This 49-year-old male presents with left elbow pain, swelling, and redness. Status post surgery two weeks prior. Buerger's disease.
(QUIZ ANSWER) FAVORED DIAGNOSIS IN THIS CASE:
Infarction and vascular insufficiency.
Using the diagnostic web viewer, we have provided images that assist in telling our clinical story. Areas of significance are indicated below.
Diffuse signal intensity abnormality noted involving the pronator teres muscle of the left forearm. T1 images are hyperintense compatible with methemaglobin staining and T2 and STIR images also hyperintense compatible with edema and swelling. Smaller areas centrally demonstrate fluid signal intensity compatible with areas of liquefaction or necrotic change in the form of rounded and ovoid areas. In a patent with Buerger's disease, infarction and vascular insufficiency is favored over sickle cell anemia, defects of trauma (crush injury), DOMS or denervation syndrome.
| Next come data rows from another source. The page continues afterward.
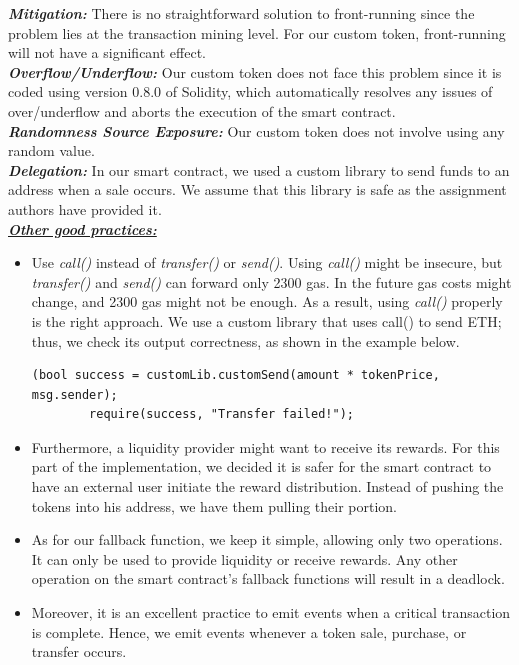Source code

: \documentclass[12pt,a4paper]{article}
\begin{document}
\textbf{\emph{Mitigation: }}There is no straightforward solution to
front-running since the problem lies at the transaction mining level. For our
custom token, front-running will not have a significant effect. \\

\textbf{\emph{Overflow/Underflow: }} Our custom token does not face this problem
since it is coded using version 0.8.0 of Solidity, which automatically resolves
any issues of over/underflow and aborts the execution of the smart contract.\\

\textbf{\emph{Randomness Source Exposure: }} Our custom token does not involve
using any random value. \\

\textbf{\emph{Delegation: }}In our smart contract, we used a custom library to
send funds to an address when a sale occurs. We assume that this library is safe
as the assignment authors have provided it. \\

\textbf{\emph{\underline{Other good practices:}}}

\begin{itemize}
    \item Use \emph{call()} instead of \emph{transfer()} or \emph{send()}. Using
    \emph{call()}  might be insecure, but \emph{transfer()} and \emph{send()}
    can forward only 2300 gas. In the future gas costs might change, and 2300
    gas might not be enough. As a result, using \emph{call()} properly is the
    right approach. We use a custom library that uses call() to send ETH; thus,
    we check its output correctness, as shown in the example below.\\
    \begin{lstlisting}[language=Solidity]
        (bool success = customLib.customSend(amount * tokenPrice, msg.sender);
        require(success, "Transfer failed!");
    \end{lstlisting}
    \item Furthermore, a liquidity provider might want to receive its rewards.
    For this part of the implementation, we decided it is safer for the smart
    contract to have an external user initiate the reward distribution. Instead
    of pushing the tokens into his address, we have them pulling their portion.
    \item As for our fallback function, we keep it simple, allowing only two
    operations. It can only be used to provide liquidity or receive rewards. Any
    other operation on the smart contract's fallback functions will result in a
    deadlock.
    \item Moreover, it is an excellent practice to emit events when a critical
    transaction is complete. Hence, we emit events whenever a token sale,
    purchase, or transfer occurs.
\end{itemize}
\end{document}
Various causes of rhabdomyolysis including drug-induced, toxic and autoimmune, diabetes are also on the differential. May also consider myositis (toxic, autoimmune, inclusion body) in the appropriate clinical setting.
Milder changes in palmaris longus.
No other abnormal muscles are noted.
Bones demonstrate normal cancellous, endosteal and cortical compartments.
Normal neurovascular bundles.
Diffuse signal abnormality of the pronator teres includes methemoglobin staining and edema pattern with areas of focal liquefaction or necrosis involving the pronator teres noted which may be the sequella of vascular compromise and infarction in the appropriate clinical setting (Buerger's disease). Other conditions may include sickle cell crisis, trauma, inflammatory myopathies and myositis with connective tissue disorders, infectious myositis, diabetes and various causes of rhabdomyolysis.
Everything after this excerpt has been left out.